(Stored items from a collection)
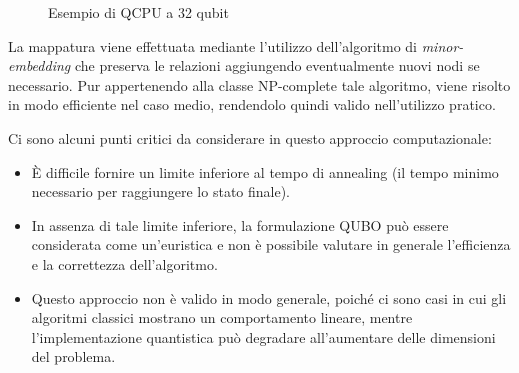 \documentclass{article}
\begin{document}
\begin{figure}
\begin{center}
    \caption{Esempio di QCPU a 32 qubit}
\end{center}
\end{figure}

La mappatura viene effettuata mediante l'utilizzo dell'algoritmo di \emph{minor-embedding} che preserva le relazioni aggiungendo eventualmente nuovi nodi se necessario. Pur appertenendo alla classe NP-complete tale algoritmo, viene risolto in modo efficiente nel caso medio, rendendolo quindi valido nell'utilizzo pratico.

Ci sono alcuni punti critici da considerare in questo approccio computazionale:

\begin{itemize}
    \item È difficile fornire un limite inferiore al tempo di annealing (il tempo minimo necessario per raggiungere lo stato finale).
    \item In assenza di tale limite inferiore, la formulazione QUBO può essere considerata come un'euristica e non è possibile valutare in generale l'efficienza e la correttezza dell'algoritmo.
    \item Questo approccio non è valido in modo generale, poiché ci sono casi in cui gli algoritmi classici mostrano un comportamento lineare, mentre l'implementazione quantistica può degradare all'aumentare delle dimensioni del problema.
\end{itemize}
\end{document}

*WHAT YOU SHOULD DO:* Each line above with the string "valido" should be reported in full.

*YOUR RESPONSE:*
La mappatura viene effettuata mediante l'utilizzo dell'algoritmo di \emph{minor-embedding} che preserva le relazioni aggiungendo eventualmente nuovi nodi se necessario. Pur appertenendo alla classe NP-complete tale algoritmo, viene risolto in modo efficiente nel caso medio, rendendolo quindi valido nell'utilizzo pratico.
    \item Questo approccio non è valido in modo generale, poiché ci sono casi in cui gli algoritmi classici mostrano un comportamento lineare, mentre l'implementazione quantistica può degradare all'aumentare delle dimensioni del problema.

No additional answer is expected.